*Task*
Copy verbatim the block of lines in the entries below whose first line contains "Le rapport de recherche comprend" and whose last line contains "<li>Les entreprises qui". Leave out all other lines.

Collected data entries
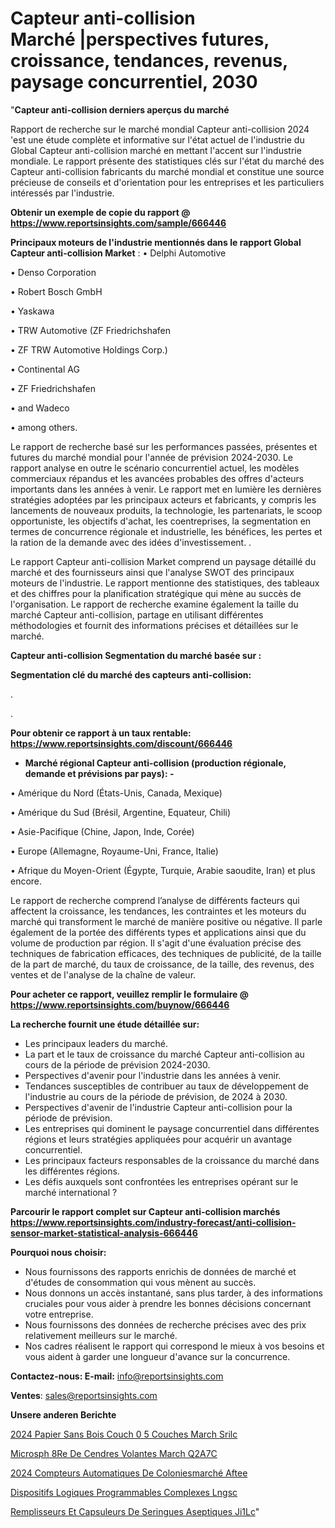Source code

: # Capteur anti-collision Marché |perspectives futures, croissance, tendances, revenus, paysage concurrentiel, 2030

"<strong>Capteur anti-collision derniers aperçus du marché</strong>

Rapport de recherche sur le marché mondial Capteur anti-collision 2024 'est une étude complète et informative sur l'état actuel de l'industrie du Global Capteur anti-collision marché en mettant l'accent sur l'industrie mondiale. Le rapport présente des statistiques clés sur l'état du marché des Capteur anti-collision fabricants du marché mondial et constitue une source précieuse de conseils et d'orientation pour les entreprises et les particuliers intéressés par l'industrie.

<strong>Obtenir un exemple de copie du rapport @ <a href=https://www.reportsinsights.com/sample/666446>https://www.reportsinsights.com/sample/666446</a></strong>

<strong>Principaux moteurs de l'industrie mentionnés dans le rapport Global Capteur anti-collision Market</strong> :
• Delphi Automotive

• Denso Corporation

• Robert Bosch GmbH

• Yaskawa

• TRW Automotive (ZF Friedrichshafen

• ZF TRW Automotive Holdings Corp.)

• Continental AG

• ZF Friedrichshafen

• and Wadeco

• among others.

Le rapport de recherche basé sur les performances passées, présentes et futures du marché mondial pour l'année de prévision 2024-2030. Le rapport analyse en outre le scénario concurrentiel actuel, les modèles commerciaux répandus et les avancées probables des offres d'acteurs importants dans les années à venir. Le rapport met en lumière les dernières stratégies adoptées par les principaux acteurs et fabricants, y compris les lancements de nouveaux produits, la technologie, les partenariats, le scoop opportuniste, les objectifs d'achat, les coentreprises, la segmentation en termes de concurrence régionale et industrielle, les bénéfices, les pertes et la ration de la demande avec des idées d'investissement. .

Le rapport Capteur anti-collision Market comprend un paysage détaillé du marché et des fournisseurs ainsi que l'analyse SWOT des principaux moteurs de l'industrie. Le rapport mentionne des statistiques, des tableaux et des chiffres pour la planification stratégique qui mène au succès de l'organisation. Le rapport de recherche examine également la taille du marché Capteur anti-collision, partage en utilisant différentes méthodologies et fournit des informations précises et détaillées sur le marché.

<strong>Capteur anti-collision Segmentation du marché basée sur :</strong>

<strong> Segmentation clé du marché des capteurs anti-collision: </strong>

.

.

<strong>Pour obtenir ce rapport à un taux rentable: <a href=https://www.reportsinsights.com/discount/666446>https://www.reportsinsights.com/discount/666446</a></strong>
<ul>
  <li><strong>Marché régional Capteur anti-collision (production régionale, demande et prévisions par pays): -</strong></li>
</ul>
• Amérique du Nord (États-Unis, Canada, Mexique)

• Amérique du Sud (Brésil, Argentine, Equateur, Chili)

• Asie-Pacifique (Chine, Japon, Inde, Corée)

• Europe (Allemagne, Royaume-Uni, France, Italie)

• Afrique du Moyen-Orient (Égypte, Turquie, Arabie saoudite, Iran) et plus encore.

Le rapport de recherche comprend l’analyse de différents facteurs qui affectent la croissance, les tendances, les contraintes et les moteurs du marché qui transforment le marché de manière positive ou négative. Il parle également de la portée des différents types et applications ainsi que du volume de production par région. Il s'agit d'une évaluation précise des techniques de fabrication efficaces, des techniques de publicité, de la taille de la part de marché, du taux de croissance, de la taille, des revenus, des ventes et de l'analyse de la chaîne de valeur.

<strong>Pour acheter ce rapport, veuillez remplir le formulaire @   <a href=https://www.reportsinsights.com/buynow/666446>https://www.reportsinsights.com/buynow/666446</a></strong>

<strong>La recherche fournit une étude détaillée sur:</strong>
<ul>
  <li>Les principaux leaders du marché.</li>
  <li>La part et le taux de croissance du marché Capteur anti-collision au cours de la période de prévision 2024-2030.</li>
  <li>Perspectives d'avenir pour l'industrie dans les années à venir.</li>
  <li>Tendances susceptibles de contribuer au taux de développement de l'industrie au cours de la période de prévision, de 2024 à 2030.</li>
  <li>Perspectives d'avenir de l'industrie Capteur anti-collision pour la période de prévision.</li>
  <li>Les entreprises qui dominent le paysage concurrentiel dans différentes régions et leurs stratégies appliquées pour acquérir un avantage concurrentiel.</li>
  <li>Les principaux facteurs responsables de la croissance du marché dans les différentes régions.</li>
  <li>Les défis auxquels sont confrontées les entreprises opérant sur le marché international ?</li>
</ul>

<strong>Parcourir le rapport complet sur Capteur anti-collision marchés <a href=https://www.reportsinsights.com/industry-forecast/anti-collision-sensor-market-statistical-analysis-666446>https://www.reportsinsights.com/industry-forecast/anti-collision-sensor-market-statistical-analysis-666446</a></strong>

<strong>Pourquoi nous choisir:</strong>
<ul>
  <li>Nous fournissons des rapports enrichis de données de marché et d'études de consommation qui vous mènent au succès.</li>
  <li>Nous donnons un accès instantané, sans plus tarder, à des informations cruciales pour vous aider à prendre les bonnes décisions concernant votre entreprise.</li>
  <li>Nous fournissons des données de recherche précises avec des prix relativement meilleurs sur le marché.</li>
  <li>Nos cadres réalisent le rapport qui correspond le mieux à vos besoins et vous aident à garder une longueur d'avance sur la concurrence.</li>
</ul>
<strong>Contactez-nous:
</strong><strong>E-mail:</strong> <a href=mailto:info@reportsinsights.com>info@reportsinsights.com</a>

<strong>Ventes</strong>: <a href=mailto:sales@reportsinsights.com>sales@reportsinsights.com</a>

<strong>Unsere anderen Berichte</strong>

<a href=https://www.linkedin.com/pulse/2024-papier-sans-bois-couch%C3%A9-%C3%A0-5-couches-march%C3%A9-srilc/>2024 Papier Sans Bois Couch  0 5 Couches March Srilc</a>

<a href=https://www.linkedin.com/pulse/microsph%C3%A8re-de-cendres-volantes-march%C3%A9-q2a7c/>Microsph 8Re De Cendres Volantes March Q2A7C</a>

<a href=https://www.linkedin.com/pulse/2024-compteurs-automatiques-de-coloniesmarché-aftee/>2024 Compteurs Automatiques De Coloniesmarché Aftee</a>

<a href=https://www.linkedin.com/pulse/dispositifs-logiques-programmables-complexes-lngsc/>Dispositifs Logiques Programmables Complexes Lngsc</a>

<a href=https://www.linkedin.com/pulse/remplisseurs-et-capsuleurs-de-seringues-aseptiques-ji1lc/>Remplisseurs Et Capsuleurs De Seringues Aseptiques Ji1Lc</a>"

*Solution to this exercise*
Le rapport de recherche comprend l’analyse de différents facteurs qui affectent la croissance, les tendances, les contraintes et les moteurs du marché qui transforment le marché de manière positive ou négative. Il parle également de la portée des différents types et applications ainsi que du volume de production par région. Il s'agit d'une évaluation précise des techniques de fabrication efficaces, des techniques de publicité, de la taille de la part de marché, du taux de croissance, de la taille, des revenus, des ventes et de l'analyse de la chaîne de valeur.

<strong>Pour acheter ce rapport, veuillez remplir le formulaire @   <a href=https://www.reportsinsights.com/buynow/666446>https://www.reportsinsights.com/buynow/666446</a></strong>

<strong>La recherche fournit une étude détaillée sur:</strong>
<ul>
  <li>Les principaux leaders du marché.</li>
  <li>La part et le taux de croissance du marché Capteur anti-collision au cours de la période de prévision 2024-2030.</li>
  <li>Perspectives d'avenir pour l'industrie dans les années à venir.</li>
  <li>Tendances susceptibles de contribuer au taux de développement de l'industrie au cours de la période de prévision, de 2024 à 2030.</li>
  <li>Perspectives d'avenir de l'industrie Capteur anti-collision pour la période de prévision.</li>
  <li>Les entreprises qui dominent le paysage concurrentiel dans différentes régions et leurs stratégies appliquées pour acquérir un avantage concurrentiel.</li>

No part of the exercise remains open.